Depois disso, o projeto pedagógico da instituição foi me desgastando excessivamente. As discussões sobre as quais eu me debruçava, que buscavam entender o visitante como autônomo e capaz de criar suas próprias leituras, eram preocupações menores para o museu naquele momento. A necessidade de se manter como assunto nos principais veículos midiáticos da cidade e crescendo cada vez mais em números fez com que as ações educativas acabassem tendo um foco, muitas vezes, controverso. E de tanta frustração, parei de sonhar, parei de acreditar, parei de ouvir. Precisava de um projeto novo, que me oferecesse novas perguntas. E foi quando encontrei o Arte em Trânsito (aqui o link do site do projeto).
Já escrevi uma página inteira, mas para esse projeto eu precisaria de um livro. Inclusive até livro já sonhamos em escrever juntos.
Acho que vou começar pelas pessoas. Nunca antes havia convivido num ambiente de trabalho com tantas mentes ansiosas e comprometidas com a experiência artística. Foi uma injeção de entusiasmo e eu fiquei viciada. Completamente apaixonada por tudo que envolvia aquele projeto. Isso também acabou me cegando para outros problemas, que hoje reconheço como vitais.

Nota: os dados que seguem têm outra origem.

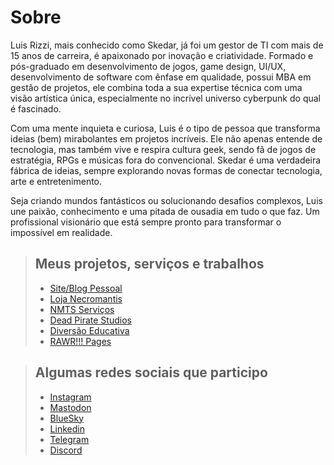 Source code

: # Sobre
Luis Rizzi, mais conhecido como Skedar, já foi um gestor de TI com mais de 15 anos de carreira, é apaixonado por inovação e criatividade. Formado e pós-graduado em desenvolvimento de jogos, game design, UI/UX, desenvolvimento de software com ênfase em qualidade, possui MBA em gestão de projetos, ele combina toda a sua expertise técnica com uma visão artística única, especialmente no incrível universo cyberpunk do qual é fascinado.

Com uma mente inquieta e curiosa, Luis é o tipo de pessoa que transforma ideias (bem) mirabolantes em projetos incríveis. Ele não apenas entende de tecnologia, mas também vive e respira cultura geek, sendo fã de jogos de estratégia, RPGs e músicas fora do convencional. Skedar é uma verdadeira fábrica de ideias, sempre explorando novas formas de conectar tecnologia, arte e entretenimento.

Seja criando mundos fantásticos ou solucionando desafios complexos, Luis une paixão, conhecimento e uma pitada de ousadia em tudo o que faz. Um profissional visionário que está sempre pronto para transformar o impossível em realidade.

> ## Meus projetos, serviços e trabalhos
> - [Site/Blog Pessoal](https://skedarcorp.com)
> - [Loja Necromantis](https://necromantis.com.br)
> - [NMTS Serviços](https://nmts.com.br) 
> - [Dead Pirate Studios](https://deadpiratestudios.com)
> - [Diversão Educativa](https://diversaoeducativa.com.br)
> - [RAWR!!! Pages](https://rawr.page)

> ## Algumas redes sociais que participo
> - [Instagram](https://www.instagram.com/skedarcorp/)
> - [Mastodon](https://mastodon.social/deck/@Skedar)
> - [BlueSky](https://bsky.app/profile/skedar.bsky.social) 
> - [Linkedin](https://www.linkedin.com/in/skedarcorp/)
> - [Telegram](https://t.me/skedar)
> - [Discord](https://discord.com/users/skedarcorp) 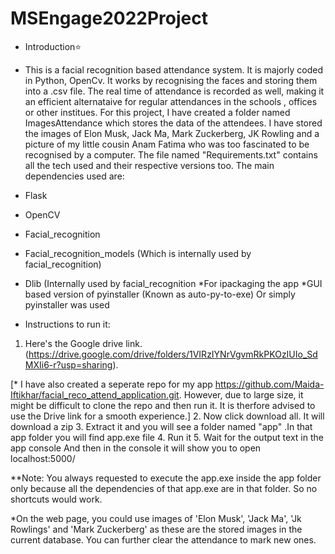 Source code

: # MSEngage2022Project
* Introduction⭐
* This is a facial recognition based attendance system. It is majorly coded in Python, OpenCv. It works by recognising the faces and storing them into a .csv file. 
The real time of attendance is recorded as well, making it an efficient alternataive for regular attendances in the schools , offices or other institues. 
For this project,
I have created a folder named ImagesAttendance which stores the data of the attendees. I have stored the images of Elon Musk, Jack Ma, Mark Zuckerberg, JK Rowling 
and a picture of my little cousin Anam Fatima who was too fascinated to be recognised by a computer.
The file named "Requirements.txt" contains all the tech used and their respective versions too.
The main dependencies used are:
* Flask
* OpenCV
* Facial_recognition
* Facial_recognition_models (Which is internally used by facial_recognition)
* Dlib (Internally used by facial_recognition
*For ipackaging the app *GUI based version of pyinstaller (Known as auto-py-to-exe) Or simply pyinstaller was used 

* Instructions to run it:
1. Here's the Google drive link. (https://drive.google.com/drive/folders/1VIRzIYNrVgvmRkPKOzIUIo_SdMXIi6-r?usp=sharing).




 [* I have also created a seperate repo for my app https://github.com/Maida-Iftikhar/facial_reco_attend_application.git. However, due to large size, it might be difficult to clone the repo and then run it. It is therfore advised to use the Drive link for a smooth experience.]
2. Now click download all. It will download a zip
3. Extract it and you will see a folder named "app" .In that app folder you will find app.exe file
4. Run it
5. Wait for the output text in the app console And then in the console it will show you to open localhost:5000/



**Note: You always requested to execute the app.exe inside the app folder only because all the dependencies of that app.exe are in that folder. So no shortcuts
would work.

*On the web page, you could use images of 'Elon Musk', 'Jack Ma', 'Jk Rowlings' and 'Mark Zuckerberg' as these are the stored images in the current database. You
can further clear the attendance to mark new ones.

Mas a questão maior do Arte em Trânsito para mim foi o cuidado amoroso com as conversas que pretendia-se colocar. Para começar, ele ocupa uma galeria que funciona dentro de uma escola. É um pequeno museu imerso no campo mais importante da educação, sendo diretamente e cotidianamente afetado por ele. Isso por si só já é potente. Mas para além dessa razão de ser do projeto, que independentemente de quem esteja envolvido vai delinear sua legitimidade, o encontro dessas oito cabeças nesse espaço-tempo criou um novo lugar para a arte educação em Juiz de Fora. Juntos produzimos um evento que ampliou ainda mais nosso universo de troca. Para nós foi como se fosse uma bienal. Assumimos papéis curatoriais dentro dos espaços expositivos mais relevantes da cidade, e fizemos um esforço descomunal para não perdermos a perspectiva pedagógica de vista. Foram exposições, rodas de conversa, colóquio, vernissages, oficinas, apresentações culturais, o pacote todo. Um sonho realizar algo desse tamanho para quem mal saiu da universidade. Esse mal sair da universidade foi mal visto para algumas coisas, mas também acho que o evento só se deu da forma como se deu pelo mesmo motivo.
Aprendi muito nesses dois anos de projeto, e ao lado daquelas pessoas, me permiti sonhar mais alto. A curadoria é hoje para mim um dos lugares que mais gosto de ocupar. Criamos juntos outras três exposições fora do projeto que se inseriram no circuito artístico da cidade. E assumi mais algumas outras curadorias menores também. Hoje esse tem sido meu maior objeto de estudo, meu maior interesse. Mas ainda não é o lugar onde estou 100% realizada. Entendi que preciso dos meus projetos dentro de escola, mesmo que curtos, mesmo que com poucos alunos.
E aí chegamos ao lugar em que espaço e afetividade me transformaram por completo. Fui bolsista do Pibid, e ao lado de outro grande amigo e arte educador, construímos uma oficina semanal onde a arte era o que ativava e materializava cada troca degustada. Sobre esse projeto, eu tento escrever, mas não sei se consigo colocar tudo em palavras, talvez precise de mais tempo, ou mais texto.